# [Task details]
Start with the first line of the material. Repeat each line exactly through the one that contains "3. The modified".

..........

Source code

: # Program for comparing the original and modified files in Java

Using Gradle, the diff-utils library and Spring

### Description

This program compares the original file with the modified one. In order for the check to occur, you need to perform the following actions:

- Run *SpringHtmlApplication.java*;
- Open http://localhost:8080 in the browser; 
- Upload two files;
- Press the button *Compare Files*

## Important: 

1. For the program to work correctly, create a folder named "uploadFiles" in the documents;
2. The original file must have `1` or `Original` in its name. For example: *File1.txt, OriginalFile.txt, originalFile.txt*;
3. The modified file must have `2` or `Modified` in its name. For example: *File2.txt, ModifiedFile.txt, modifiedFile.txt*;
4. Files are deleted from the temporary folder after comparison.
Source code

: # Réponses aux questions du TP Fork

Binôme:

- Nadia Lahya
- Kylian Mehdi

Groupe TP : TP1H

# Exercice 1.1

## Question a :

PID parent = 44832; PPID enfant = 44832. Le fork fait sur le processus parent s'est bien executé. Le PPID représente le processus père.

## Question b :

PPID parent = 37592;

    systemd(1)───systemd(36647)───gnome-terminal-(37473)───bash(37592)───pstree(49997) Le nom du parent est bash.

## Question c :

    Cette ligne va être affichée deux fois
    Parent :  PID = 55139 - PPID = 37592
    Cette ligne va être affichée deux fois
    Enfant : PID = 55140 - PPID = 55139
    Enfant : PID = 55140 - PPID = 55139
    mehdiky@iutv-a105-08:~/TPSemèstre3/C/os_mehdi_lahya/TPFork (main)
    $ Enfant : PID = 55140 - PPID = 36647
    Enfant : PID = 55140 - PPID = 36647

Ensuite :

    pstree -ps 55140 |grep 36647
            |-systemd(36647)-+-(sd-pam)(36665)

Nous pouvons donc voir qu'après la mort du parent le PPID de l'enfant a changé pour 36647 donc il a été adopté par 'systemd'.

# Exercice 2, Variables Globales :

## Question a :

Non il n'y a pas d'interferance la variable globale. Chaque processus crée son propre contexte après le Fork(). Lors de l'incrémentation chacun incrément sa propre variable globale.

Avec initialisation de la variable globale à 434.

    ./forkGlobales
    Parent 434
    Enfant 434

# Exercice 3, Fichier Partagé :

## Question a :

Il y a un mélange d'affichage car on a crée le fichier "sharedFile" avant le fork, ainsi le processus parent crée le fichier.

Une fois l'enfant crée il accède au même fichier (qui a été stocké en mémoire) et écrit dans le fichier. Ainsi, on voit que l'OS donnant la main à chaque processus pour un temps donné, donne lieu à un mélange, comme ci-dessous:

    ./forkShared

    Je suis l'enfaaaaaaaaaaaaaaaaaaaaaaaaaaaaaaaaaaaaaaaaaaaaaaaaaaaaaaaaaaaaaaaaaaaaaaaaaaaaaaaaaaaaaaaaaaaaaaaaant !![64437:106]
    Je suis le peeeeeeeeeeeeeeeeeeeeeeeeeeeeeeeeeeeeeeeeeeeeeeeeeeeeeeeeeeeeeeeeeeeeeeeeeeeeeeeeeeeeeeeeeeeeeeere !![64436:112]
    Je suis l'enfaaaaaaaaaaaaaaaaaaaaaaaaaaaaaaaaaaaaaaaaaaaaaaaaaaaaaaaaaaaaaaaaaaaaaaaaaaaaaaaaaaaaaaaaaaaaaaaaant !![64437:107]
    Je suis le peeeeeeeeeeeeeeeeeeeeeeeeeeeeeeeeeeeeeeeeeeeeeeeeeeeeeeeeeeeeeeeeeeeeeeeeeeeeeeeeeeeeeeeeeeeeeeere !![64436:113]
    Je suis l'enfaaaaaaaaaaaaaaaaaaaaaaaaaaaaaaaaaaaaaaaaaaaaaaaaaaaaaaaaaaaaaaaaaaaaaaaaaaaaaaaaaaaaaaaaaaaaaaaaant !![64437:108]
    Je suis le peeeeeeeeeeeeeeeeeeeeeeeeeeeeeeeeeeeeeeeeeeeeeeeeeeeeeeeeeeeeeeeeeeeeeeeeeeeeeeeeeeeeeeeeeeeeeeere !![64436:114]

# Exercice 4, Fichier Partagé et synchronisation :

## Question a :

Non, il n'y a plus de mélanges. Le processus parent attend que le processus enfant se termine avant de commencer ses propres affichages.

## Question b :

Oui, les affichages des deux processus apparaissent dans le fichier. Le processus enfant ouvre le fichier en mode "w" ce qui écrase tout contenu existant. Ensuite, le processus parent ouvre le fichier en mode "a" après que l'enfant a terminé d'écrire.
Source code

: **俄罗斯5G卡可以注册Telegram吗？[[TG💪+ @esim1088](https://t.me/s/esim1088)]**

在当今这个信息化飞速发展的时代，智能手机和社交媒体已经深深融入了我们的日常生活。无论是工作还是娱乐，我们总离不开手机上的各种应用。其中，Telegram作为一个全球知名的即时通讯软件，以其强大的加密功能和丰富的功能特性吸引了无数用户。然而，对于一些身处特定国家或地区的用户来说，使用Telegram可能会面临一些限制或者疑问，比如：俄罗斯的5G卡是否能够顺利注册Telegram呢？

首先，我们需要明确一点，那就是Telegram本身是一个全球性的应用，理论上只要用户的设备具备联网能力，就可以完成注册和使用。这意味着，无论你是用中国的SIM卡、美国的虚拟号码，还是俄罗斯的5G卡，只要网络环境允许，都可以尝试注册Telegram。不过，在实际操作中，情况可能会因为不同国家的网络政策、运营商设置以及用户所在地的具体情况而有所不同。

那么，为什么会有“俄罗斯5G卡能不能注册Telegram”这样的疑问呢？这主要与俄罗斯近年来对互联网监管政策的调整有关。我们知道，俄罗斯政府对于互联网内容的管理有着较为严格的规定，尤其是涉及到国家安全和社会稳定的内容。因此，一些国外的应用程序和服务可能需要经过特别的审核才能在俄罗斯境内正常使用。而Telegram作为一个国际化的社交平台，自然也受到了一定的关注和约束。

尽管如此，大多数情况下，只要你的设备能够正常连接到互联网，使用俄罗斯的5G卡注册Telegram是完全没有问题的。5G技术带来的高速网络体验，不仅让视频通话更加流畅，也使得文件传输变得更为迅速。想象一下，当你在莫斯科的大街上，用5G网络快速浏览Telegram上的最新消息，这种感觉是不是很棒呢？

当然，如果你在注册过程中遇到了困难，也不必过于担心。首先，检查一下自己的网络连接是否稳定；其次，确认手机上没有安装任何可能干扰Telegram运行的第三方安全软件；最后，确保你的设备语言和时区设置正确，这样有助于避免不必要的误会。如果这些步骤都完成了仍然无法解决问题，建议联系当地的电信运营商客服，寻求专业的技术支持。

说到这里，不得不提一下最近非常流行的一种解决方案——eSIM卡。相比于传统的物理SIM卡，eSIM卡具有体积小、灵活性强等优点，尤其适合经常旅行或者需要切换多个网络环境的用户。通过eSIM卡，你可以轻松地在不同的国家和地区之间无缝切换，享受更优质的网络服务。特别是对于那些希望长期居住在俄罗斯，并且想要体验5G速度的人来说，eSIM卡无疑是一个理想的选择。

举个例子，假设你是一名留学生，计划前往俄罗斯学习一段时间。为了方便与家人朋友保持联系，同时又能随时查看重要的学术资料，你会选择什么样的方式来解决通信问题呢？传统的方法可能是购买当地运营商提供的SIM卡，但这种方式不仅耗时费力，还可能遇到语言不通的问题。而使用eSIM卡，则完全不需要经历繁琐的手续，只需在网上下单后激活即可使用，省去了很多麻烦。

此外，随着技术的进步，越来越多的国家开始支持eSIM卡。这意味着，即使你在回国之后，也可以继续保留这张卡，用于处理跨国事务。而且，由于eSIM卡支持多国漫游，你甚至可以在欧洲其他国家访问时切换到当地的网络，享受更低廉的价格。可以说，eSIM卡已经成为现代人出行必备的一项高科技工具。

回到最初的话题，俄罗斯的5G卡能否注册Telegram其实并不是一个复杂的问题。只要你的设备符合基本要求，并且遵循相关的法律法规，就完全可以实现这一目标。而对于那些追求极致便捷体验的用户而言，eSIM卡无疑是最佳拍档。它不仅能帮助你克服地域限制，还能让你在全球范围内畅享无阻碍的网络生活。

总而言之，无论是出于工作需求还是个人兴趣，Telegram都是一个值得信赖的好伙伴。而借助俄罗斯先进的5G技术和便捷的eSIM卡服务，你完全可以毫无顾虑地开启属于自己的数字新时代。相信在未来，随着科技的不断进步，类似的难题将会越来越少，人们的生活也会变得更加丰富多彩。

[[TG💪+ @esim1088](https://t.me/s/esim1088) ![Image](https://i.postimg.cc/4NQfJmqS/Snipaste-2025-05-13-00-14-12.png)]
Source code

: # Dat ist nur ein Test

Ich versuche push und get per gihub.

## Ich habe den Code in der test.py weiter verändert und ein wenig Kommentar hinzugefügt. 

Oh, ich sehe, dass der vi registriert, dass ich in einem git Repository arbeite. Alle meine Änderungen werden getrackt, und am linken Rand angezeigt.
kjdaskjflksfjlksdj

..........

# [Solution for this task]
Source code

: # Program for comparing the original and modified files in Java

Using Gradle, the diff-utils library and Spring

### Description

This program compares the original file with the modified one. In order for the check to occur, you need to perform the following actions:

- Run *SpringHtmlApplication.java*;
- Open http://localhost:8080 in the browser; 
- Upload two files;
- Press the button *Compare Files*

## Important: 

1. For the program to work correctly, create a folder named "uploadFiles" in the documents;
2. The original file must have `1` or `Original` in its name. For example: *File1.txt, OriginalFile.txt, originalFile.txt*;
3. The modified file must have `2` or `Modified` in its name. For example: *File2.txt, ModifiedFile.txt, modifiedFile.txt*;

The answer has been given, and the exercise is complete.